In embodiments with partially interrupted or completely omitted iron shielding, there is advantageously a transverse access between the ferromagnetic rings, ie the outer rings R _i1 are at a distance of at least 0.4, preferably 0.5 m, the two inner R _i2 one of at least 0.2 m, preferably 0.24 m. In this way, a patient can be observed or treated during the examination or the access can be used for supply lines. In addition, the risk of claustrophobia is reduced because the patient can look outside (which requires reasonably transparent gradient and RF systems).
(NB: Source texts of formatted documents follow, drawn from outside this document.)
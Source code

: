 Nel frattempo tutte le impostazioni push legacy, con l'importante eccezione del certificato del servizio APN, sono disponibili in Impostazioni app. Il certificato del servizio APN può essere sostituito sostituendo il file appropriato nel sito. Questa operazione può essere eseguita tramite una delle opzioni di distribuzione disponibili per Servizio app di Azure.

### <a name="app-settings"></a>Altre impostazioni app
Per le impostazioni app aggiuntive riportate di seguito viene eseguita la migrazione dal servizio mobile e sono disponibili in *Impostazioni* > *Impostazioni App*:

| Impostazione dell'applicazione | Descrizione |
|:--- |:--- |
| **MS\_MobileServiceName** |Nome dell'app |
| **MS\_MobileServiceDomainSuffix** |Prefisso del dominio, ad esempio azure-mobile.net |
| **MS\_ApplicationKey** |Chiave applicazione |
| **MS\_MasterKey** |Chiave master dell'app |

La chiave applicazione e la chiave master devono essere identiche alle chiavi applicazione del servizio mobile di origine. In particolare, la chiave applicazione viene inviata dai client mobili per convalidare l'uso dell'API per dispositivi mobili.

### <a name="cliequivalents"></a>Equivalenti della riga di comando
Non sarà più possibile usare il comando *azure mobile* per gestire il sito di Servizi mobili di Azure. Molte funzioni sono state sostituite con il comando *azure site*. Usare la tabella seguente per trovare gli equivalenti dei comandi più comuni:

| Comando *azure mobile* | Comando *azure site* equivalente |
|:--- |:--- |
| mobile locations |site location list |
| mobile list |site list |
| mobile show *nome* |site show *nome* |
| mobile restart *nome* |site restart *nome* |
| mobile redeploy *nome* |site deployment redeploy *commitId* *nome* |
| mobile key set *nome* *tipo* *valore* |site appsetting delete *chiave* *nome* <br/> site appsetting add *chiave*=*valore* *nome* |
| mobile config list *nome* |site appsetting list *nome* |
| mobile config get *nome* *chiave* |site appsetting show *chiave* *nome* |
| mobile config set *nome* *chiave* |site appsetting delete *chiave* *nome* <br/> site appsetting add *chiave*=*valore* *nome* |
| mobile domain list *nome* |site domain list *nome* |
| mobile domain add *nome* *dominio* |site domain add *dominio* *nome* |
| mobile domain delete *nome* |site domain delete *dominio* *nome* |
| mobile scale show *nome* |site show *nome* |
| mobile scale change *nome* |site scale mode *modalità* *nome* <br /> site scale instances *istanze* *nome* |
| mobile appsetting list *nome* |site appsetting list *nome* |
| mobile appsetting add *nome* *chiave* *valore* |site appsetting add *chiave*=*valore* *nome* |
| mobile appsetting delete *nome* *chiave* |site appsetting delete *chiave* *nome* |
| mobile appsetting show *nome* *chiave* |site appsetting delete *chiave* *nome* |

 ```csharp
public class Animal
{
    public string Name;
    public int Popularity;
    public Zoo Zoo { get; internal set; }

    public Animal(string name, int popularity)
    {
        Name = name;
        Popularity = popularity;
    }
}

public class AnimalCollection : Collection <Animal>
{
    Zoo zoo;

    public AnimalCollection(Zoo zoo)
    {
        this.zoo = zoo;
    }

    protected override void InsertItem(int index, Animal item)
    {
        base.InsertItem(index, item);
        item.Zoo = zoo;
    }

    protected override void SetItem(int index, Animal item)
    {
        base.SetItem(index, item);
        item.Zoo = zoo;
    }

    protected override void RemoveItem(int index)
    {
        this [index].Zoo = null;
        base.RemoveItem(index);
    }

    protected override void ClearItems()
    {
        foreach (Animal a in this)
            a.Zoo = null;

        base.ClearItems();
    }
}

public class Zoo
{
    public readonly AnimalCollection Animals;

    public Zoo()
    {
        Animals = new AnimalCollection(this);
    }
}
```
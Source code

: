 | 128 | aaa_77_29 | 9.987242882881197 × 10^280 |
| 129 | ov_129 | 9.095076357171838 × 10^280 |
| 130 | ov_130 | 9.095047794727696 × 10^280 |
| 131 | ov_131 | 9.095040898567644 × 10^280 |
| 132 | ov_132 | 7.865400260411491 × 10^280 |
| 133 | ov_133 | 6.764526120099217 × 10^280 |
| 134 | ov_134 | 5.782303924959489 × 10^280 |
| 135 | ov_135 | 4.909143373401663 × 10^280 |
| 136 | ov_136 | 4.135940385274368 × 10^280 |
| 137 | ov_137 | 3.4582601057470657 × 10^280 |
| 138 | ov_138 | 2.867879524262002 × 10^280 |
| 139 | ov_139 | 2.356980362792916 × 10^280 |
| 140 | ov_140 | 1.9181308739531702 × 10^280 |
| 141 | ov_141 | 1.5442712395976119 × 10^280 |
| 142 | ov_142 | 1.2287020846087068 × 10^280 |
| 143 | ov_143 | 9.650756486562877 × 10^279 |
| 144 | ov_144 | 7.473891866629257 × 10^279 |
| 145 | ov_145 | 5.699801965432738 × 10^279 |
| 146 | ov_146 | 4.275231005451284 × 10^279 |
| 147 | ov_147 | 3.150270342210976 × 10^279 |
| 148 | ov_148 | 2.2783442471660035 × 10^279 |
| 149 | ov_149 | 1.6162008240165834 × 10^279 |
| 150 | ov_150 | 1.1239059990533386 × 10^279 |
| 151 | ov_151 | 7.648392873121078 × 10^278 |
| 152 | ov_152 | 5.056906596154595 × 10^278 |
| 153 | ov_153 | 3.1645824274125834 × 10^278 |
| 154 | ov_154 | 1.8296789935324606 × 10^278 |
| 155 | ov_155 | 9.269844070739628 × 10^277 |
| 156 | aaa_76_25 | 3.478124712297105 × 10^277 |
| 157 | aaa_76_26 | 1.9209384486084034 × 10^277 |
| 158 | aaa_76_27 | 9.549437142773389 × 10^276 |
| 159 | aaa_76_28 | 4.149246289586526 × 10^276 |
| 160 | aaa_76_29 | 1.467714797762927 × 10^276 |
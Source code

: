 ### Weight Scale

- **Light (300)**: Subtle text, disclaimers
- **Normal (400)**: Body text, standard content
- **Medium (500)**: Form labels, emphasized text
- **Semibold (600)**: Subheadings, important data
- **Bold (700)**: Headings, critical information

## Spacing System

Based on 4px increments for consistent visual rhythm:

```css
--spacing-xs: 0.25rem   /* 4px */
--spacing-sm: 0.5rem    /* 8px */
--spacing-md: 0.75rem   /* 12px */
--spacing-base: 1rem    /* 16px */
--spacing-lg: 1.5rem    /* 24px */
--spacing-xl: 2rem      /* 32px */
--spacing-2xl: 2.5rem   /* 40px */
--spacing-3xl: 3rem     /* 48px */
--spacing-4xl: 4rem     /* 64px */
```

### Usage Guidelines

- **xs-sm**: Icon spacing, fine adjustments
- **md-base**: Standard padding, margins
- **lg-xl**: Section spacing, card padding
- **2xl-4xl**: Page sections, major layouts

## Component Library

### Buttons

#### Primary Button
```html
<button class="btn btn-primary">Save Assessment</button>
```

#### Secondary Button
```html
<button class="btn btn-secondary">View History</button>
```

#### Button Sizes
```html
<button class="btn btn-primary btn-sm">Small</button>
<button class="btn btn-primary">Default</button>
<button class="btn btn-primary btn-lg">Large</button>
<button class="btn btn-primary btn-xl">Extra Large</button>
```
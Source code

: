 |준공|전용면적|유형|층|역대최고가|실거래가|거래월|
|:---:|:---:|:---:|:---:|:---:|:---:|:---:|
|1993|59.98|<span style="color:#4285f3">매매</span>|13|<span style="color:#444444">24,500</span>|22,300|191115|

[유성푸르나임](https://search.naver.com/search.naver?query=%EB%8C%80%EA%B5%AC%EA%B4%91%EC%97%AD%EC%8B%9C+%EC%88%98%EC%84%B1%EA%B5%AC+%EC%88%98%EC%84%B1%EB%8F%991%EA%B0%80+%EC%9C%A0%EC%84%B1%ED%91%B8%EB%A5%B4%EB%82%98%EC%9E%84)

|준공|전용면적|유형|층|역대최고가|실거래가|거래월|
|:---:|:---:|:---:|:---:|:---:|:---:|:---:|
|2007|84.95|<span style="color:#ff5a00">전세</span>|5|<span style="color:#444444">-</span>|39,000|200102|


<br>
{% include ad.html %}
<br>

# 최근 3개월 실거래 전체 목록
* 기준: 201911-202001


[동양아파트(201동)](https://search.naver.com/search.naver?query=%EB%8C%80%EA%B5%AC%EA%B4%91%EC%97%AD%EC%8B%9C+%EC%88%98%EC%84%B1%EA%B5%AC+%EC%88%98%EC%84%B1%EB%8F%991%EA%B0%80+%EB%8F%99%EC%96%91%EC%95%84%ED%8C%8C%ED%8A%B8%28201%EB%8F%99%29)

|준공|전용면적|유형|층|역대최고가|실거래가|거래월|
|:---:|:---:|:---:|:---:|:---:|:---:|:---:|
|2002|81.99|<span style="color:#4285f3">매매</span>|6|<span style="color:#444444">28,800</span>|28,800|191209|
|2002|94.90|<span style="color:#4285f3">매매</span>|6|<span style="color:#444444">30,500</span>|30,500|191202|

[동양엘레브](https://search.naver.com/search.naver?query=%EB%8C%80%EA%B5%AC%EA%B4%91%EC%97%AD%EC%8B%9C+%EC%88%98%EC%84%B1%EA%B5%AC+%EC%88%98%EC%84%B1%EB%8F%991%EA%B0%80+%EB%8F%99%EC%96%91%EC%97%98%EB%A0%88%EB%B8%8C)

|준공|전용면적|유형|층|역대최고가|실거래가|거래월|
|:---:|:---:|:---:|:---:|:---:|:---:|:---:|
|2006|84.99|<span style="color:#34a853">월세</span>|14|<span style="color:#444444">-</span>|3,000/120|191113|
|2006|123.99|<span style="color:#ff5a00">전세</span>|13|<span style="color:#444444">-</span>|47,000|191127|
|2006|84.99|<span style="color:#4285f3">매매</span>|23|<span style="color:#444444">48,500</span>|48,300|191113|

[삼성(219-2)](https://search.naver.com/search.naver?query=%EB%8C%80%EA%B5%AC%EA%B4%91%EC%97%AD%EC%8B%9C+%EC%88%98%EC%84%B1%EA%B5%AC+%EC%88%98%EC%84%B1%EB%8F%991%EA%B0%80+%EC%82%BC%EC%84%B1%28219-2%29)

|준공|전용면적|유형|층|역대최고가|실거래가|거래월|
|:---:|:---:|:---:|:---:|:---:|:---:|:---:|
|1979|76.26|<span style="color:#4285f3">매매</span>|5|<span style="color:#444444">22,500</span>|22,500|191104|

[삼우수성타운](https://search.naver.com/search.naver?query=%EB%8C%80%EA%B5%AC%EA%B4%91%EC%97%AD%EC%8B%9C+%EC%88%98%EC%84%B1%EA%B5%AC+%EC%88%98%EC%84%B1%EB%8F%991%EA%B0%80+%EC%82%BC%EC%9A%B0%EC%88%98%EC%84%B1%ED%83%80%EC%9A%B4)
Finally, it is advantageous to compensate for assembly errors and manufacturing tolerances liable if the magnetic coils and / or the ferromagnetic rings, especially at the resistive embodiments are mechanically adjustable. You can do this in one Frame be mounted so that translational, rotary and tilt degrees of freedom exist.

Of course, includes a complete magnetic system for magnetic resonance imaging further details and additional components such as gradient systems, shim systems, Power supply units, RF devices, etc., which are known to the person skilled in the art from the general state of the art Technology are common and are therefore not discussed in detail here. May be mentioned only that gradient and RF system adapted to the task at hand and, on the one hand, preserve the access options as possible and on the other hand the spaces left between the coils and rings in the actual magnet system take advantage of as much as possible.

Further advantages of the invention emerge from the description and the attached one Drawing. Likewise, those mentioned above and those which have been elaborated further can be used Features according to the invention individually for themselves or for several in any Combinations are used. The mentioned embodiments are not as to understand the final list, but rather have exemplary character ter.

The invention is shown in the drawing and is based on concrete execution examples described and explained in more detail. Show it:

Figure 1 is a schematic, the z-axis containing longitudinal section of an inventive magnet system.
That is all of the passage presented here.